Problems involving time-differencing, typically between today and the date of the end of the financial year (as days, to work out interest costs etc).

Say today is 10-APR-1999, end FY is 6-APR-2000. A correct answer involves 360 days or thereabouts. A Y2K-buggy program may get an answer of approximately 36500 days, or approximately -36500 days, or some other garbage number, and proceed to get subsequent calculations wrong by a factor of ~100, or think that outgoings are incomings and vice versa! Alternatively the program may crash and refuse to do anything at all the moment it sees '00 in the date of the end of the fiscal year.

There's no one answer and no one fix. That's why its a real big problem.

-- Nigel Arnot (nra@maxwell.ph.kcl.ac.uk), May 07, 1998.


Here are some possible examples.
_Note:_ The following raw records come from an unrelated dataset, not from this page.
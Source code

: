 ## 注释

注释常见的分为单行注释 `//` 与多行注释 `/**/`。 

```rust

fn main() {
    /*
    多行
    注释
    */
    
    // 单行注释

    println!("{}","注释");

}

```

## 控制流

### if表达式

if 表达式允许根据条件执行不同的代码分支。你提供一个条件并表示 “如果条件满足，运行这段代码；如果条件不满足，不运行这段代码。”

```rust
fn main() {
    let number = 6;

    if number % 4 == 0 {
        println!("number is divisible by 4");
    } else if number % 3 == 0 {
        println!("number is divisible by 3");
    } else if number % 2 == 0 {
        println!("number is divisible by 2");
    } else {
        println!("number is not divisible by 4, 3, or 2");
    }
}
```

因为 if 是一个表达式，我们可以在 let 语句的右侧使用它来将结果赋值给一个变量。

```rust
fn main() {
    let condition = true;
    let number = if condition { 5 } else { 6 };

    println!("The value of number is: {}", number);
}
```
Assume a fiscal year that starts on April 1, 1999. Assume that there were entries in an accounting system for budgeted revenues and expenditures in each month. When all these entries are sorted in date sequence, months with a year of 00 would appear to be earlier in the fiscal year than months in year 99. When someone asked for the first quarter reports (all the data for periods equal to or earlier than June 30, 1999), the budgeted amounts for January-March of year 00 (which implies 1900) could get included in the first quarter because they look like they are dates prior to June 30, 1999. Another example could be that semi-annual property tax bills in which one payment was due in 2000 might get produced in the wrong sequence since the year 00 dated bill would look to the computer like it is earlier than the year 99 dated bill. And the tax bill due in year 99 wouldn't look overdue in year 00 because the computer would think that the tax bill for 1999 isn't due for another 99 years, since the computer now assumes it is 1900.